(Task brief) Look through the data below and say how many of its lines contain "permalink", adding nothing else.

(Saved entries)
━━━━━━━━━━
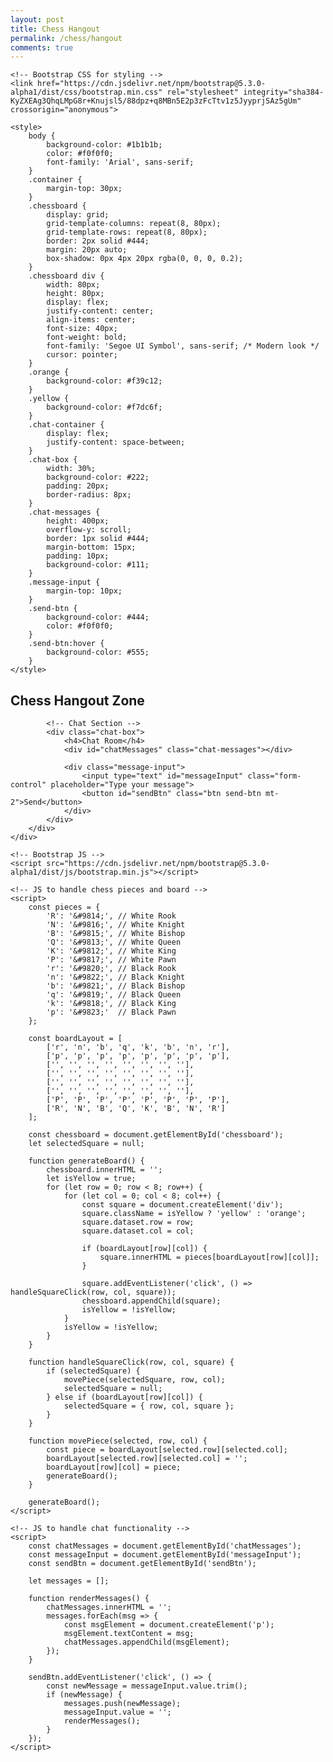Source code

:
 ```yaml
---
layout: post
title: Chess Hangout
permalink: /chess/hangout
comments: true
---
```

<html lang="en">
<head>
    <meta charset="UTF-8">
    <meta name="viewport" content="width=device-width, initial-scale=1.0">
    <meta http-equiv="X-UA-Compatible" content="ie=edge">
    <title>Chess Hangout Zone</title>

    <!-- Bootstrap CSS for styling -->
    <link href="https://cdn.jsdelivr.net/npm/bootstrap@5.3.0-alpha1/dist/css/bootstrap.min.css" rel="stylesheet" integrity="sha384-KyZXEAg3QhqLMpG8r+Knujsl5/88dpz+q8MBn5E2p3zFcTtv1z5JyyprjSAz5gUm" crossorigin="anonymous">
    
    <style>
        body {
            background-color: #1b1b1b;
            color: #f0f0f0;
            font-family: 'Arial', sans-serif;
        }
        .container {
            margin-top: 30px;
        }
        .chessboard {
            display: grid;
            grid-template-columns: repeat(8, 80px);
            grid-template-rows: repeat(8, 80px);
            border: 2px solid #444;
            margin: 20px auto;
            box-shadow: 0px 4px 20px rgba(0, 0, 0, 0.2);
        }
        .chessboard div {
            width: 80px;
            height: 80px;
            display: flex;
            justify-content: center;
            align-items: center;
            font-size: 40px;
            font-weight: bold;
            font-family: 'Segoe UI Symbol', sans-serif; /* Modern look */
            cursor: pointer;
        }
        .orange {
            background-color: #f39c12;
        }
        .yellow {
            background-color: #f7dc6f;
        }
        .chat-container {
            display: flex;
            justify-content: space-between;
        }
        .chat-box {
            width: 30%;
            background-color: #222;
            padding: 20px;
            border-radius: 8px;
        }
        .chat-messages {
            height: 400px;
            overflow-y: scroll;
            border: 1px solid #444;
            margin-bottom: 15px;
            padding: 10px;
            background-color: #111;
        }
        .message-input {
            margin-top: 10px;
        }
        .send-btn {
            background-color: #444;
            color: #f0f0f0;
        }
        .send-btn:hover {
            background-color: #555;
        }
    </style>
</head>

<body>
    <div class="container">
        <h2 class="text-center">Chess Hangout Zone</h2>
        <div class="chat-container">
            <!-- Chessboard -->
            <div class="chessboard" id="chessboard"></div>

            <!-- Chat Section -->
            <div class="chat-box">
                <h4>Chat Room</h4>
                <div id="chatMessages" class="chat-messages"></div>

                <div class="message-input">
                    <input type="text" id="messageInput" class="form-control" placeholder="Type your message">
                    <button id="sendBtn" class="btn send-btn mt-2">Send</button>
                </div>
            </div>
        </div>
    </div>

    <!-- Bootstrap JS -->
    <script src="https://cdn.jsdelivr.net/npm/bootstrap@5.3.0-alpha1/dist/js/bootstrap.min.js"></script>

    <!-- JS to handle chess pieces and board -->
    <script>
        const pieces = {
            'R': '&#9814;', // White Rook
            'N': '&#9816;', // White Knight
            'B': '&#9815;', // White Bishop
            'Q': '&#9813;', // White Queen
            'K': '&#9812;', // White King
            'P': '&#9817;', // White Pawn
            'r': '&#9820;', // Black Rook
            'n': '&#9822;', // Black Knight
            'b': '&#9821;', // Black Bishop
            'q': '&#9819;', // Black Queen
            'k': '&#9818;', // Black King
            'p': '&#9823;'  // Black Pawn
        };

        const boardLayout = [
            ['r', 'n', 'b', 'q', 'k', 'b', 'n', 'r'],
            ['p', 'p', 'p', 'p', 'p', 'p', 'p', 'p'],
            ['', '', '', '', '', '', '', ''],
            ['', '', '', '', '', '', '', ''],
            ['', '', '', '', '', '', '', ''],
            ['', '', '', '', '', '', '', ''],
            ['P', 'P', 'P', 'P', 'P', 'P', 'P', 'P'],
            ['R', 'N', 'B', 'Q', 'K', 'B', 'N', 'R']
        ];

        const chessboard = document.getElementById('chessboard');
        let selectedSquare = null;

        function generateBoard() {
            chessboard.innerHTML = '';
            let isYellow = true;
            for (let row = 0; row < 8; row++) {
                for (let col = 0; col < 8; col++) {
                    const square = document.createElement('div');
                    square.className = isYellow ? 'yellow' : 'orange';
                    square.dataset.row = row;
                    square.dataset.col = col;

                    if (boardLayout[row][col]) {
                        square.innerHTML = pieces[boardLayout[row][col]];
                    }

                    square.addEventListener('click', () => handleSquareClick(row, col, square));
                    chessboard.appendChild(square);
                    isYellow = !isYellow;
                }
                isYellow = !isYellow;
            }
        }

        function handleSquareClick(row, col, square) {
            if (selectedSquare) {
                movePiece(selectedSquare, row, col);
                selectedSquare = null;
            } else if (boardLayout[row][col]) {
                selectedSquare = { row, col, square };
            }
        }

        function movePiece(selected, row, col) {
            const piece = boardLayout[selected.row][selected.col];
            boardLayout[selected.row][selected.col] = '';
            boardLayout[row][col] = piece;
            generateBoard();
        }

        generateBoard();
    </script>

    <!-- JS to handle chat functionality -->
    <script>
        const chatMessages = document.getElementById('chatMessages');
        const messageInput = document.getElementById('messageInput');
        const sendBtn = document.getElementById('sendBtn');

        let messages = [];

        function renderMessages() {
            chatMessages.innerHTML = '';
            messages.forEach(msg => {
                const msgElement = document.createElement('p');
                msgElement.textContent = msg;
                chatMessages.appendChild(msgElement);
            });
        }

        sendBtn.addEventListener('click', () => {
            const newMessage = messageInput.value.trim();
            if (newMessage) {
                messages.push(newMessage);
                messageInput.value = '';
                renderMessages();
            }
        });
    </script>
</body>
</html>

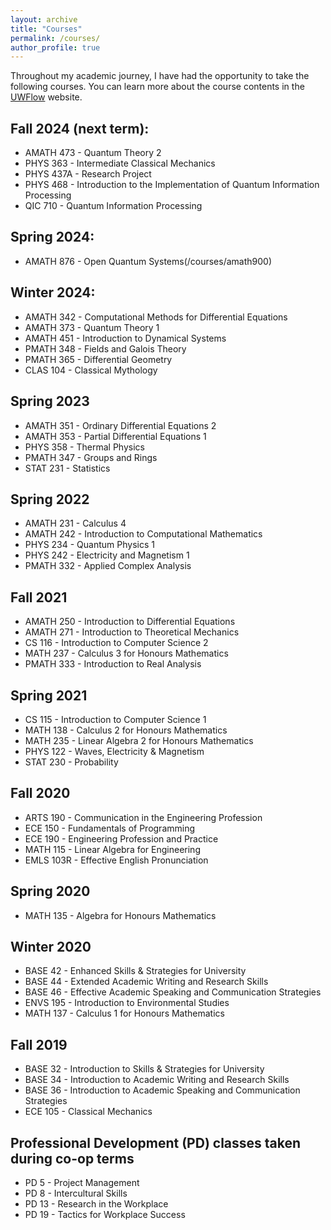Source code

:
 ```yaml
---
layout: archive
title: "Courses"
permalink: /courses/
author_profile: true
---
```


Throughout my academic journey, I have had the opportunity to take the following courses. You can learn more about the course contents in the [UWFlow](https://uwflow.com/) website.

## Fall 2024 (next term):

* AMATH 473 - Quantum Theory 2
* PHYS 363 - Intermediate Classical Mechanics
* PHYS 437A - Research Project
* PHYS 468 - Introduction to the Implementation of Quantum Information Processing
* QIC 710 - Quantum Information Processing

## Spring 2024:

* AMATH 876 - Open Quantum Systems(/courses/amath900) 

## Winter 2024:

* AMATH 342 - Computational Methods for Differential Equations
* AMATH 373 - Quantum Theory 1
* AMATH 451 - Introduction to Dynamical Systems
* PMATH 348 - Fields and Galois Theory
* PMATH 365 - Differential Geometry
* CLAS 104 - Classical Mythology

## Spring 2023

* AMATH 351 - Ordinary Differential Equations 2
* AMATH 353 - Partial Differential Equations 1
* PHYS 358 - Thermal Physics
* PMATH 347 - Groups and Rings
* STAT 231 - Statistics

## Spring 2022

* AMATH 231 - Calculus 4
* AMATH 242 - Introduction to Computational Mathematics
* PHYS 234 - Quantum Physics 1
* PHYS 242 - Electricity and Magnetism 1
* PMATH 332 - Applied Complex Analysis

## Fall 2021

* AMATH 250 - Introduction to Differential Equations
* AMATH 271 - Introduction to Theoretical Mechanics
* CS 116 - Introduction to Computer Science 2
* MATH 237 - Calculus 3 for Honours Mathematics
* PMATH 333 - Introduction to Real Analysis

## Spring 2021

* CS 115 - Introduction to Computer Science 1
* MATH 138 - Calculus 2 for Honours Mathematics
* MATH 235 - Linear Algebra 2 for Honours Mathematics
* PHYS 122 - Waves, Electricity & Magnetism
* STAT 230 - Probability

## Fall 2020

* ARTS 190 - Communication in the Engineering Profession
* ECE 150 - Fundamentals of Programming
* ECE 190  - Engineering Profession and Practice
* MATH 115 - Linear Algebra for Engineering
* EMLS 103R - Effective English Pronunciation

## Spring 2020

* MATH 135 - Algebra for Honours Mathematics

## Winter 2020

* BASE 42 - Enhanced Skills & Strategies for University
* BASE 44 - Extended Academic Writing and Research Skills
* BASE 46 - Effective Academic Speaking and Communication Strategies
* ENVS 195 - Introduction to Environmental Studies
* MATH 137 - Calculus 1 for Honours Mathematics

## Fall 2019

* BASE 32 - Introduction to Skills & Strategies for University
* BASE 34 - Introduction to Academic Writing and Research Skills
* BASE 36 - Introduction to Academic Speaking and Communication Strategies
* ECE 105 - Classical Mechanics


## Professional Development (PD) classes taken during co-op terms

* PD 5 - Project Management
* PD 8 - Intercultural Skills
* PD 13 - Research in the Workplace
* PD 19 - Tactics for Workplace Success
━━━━━━━━━━
(Answer space) 2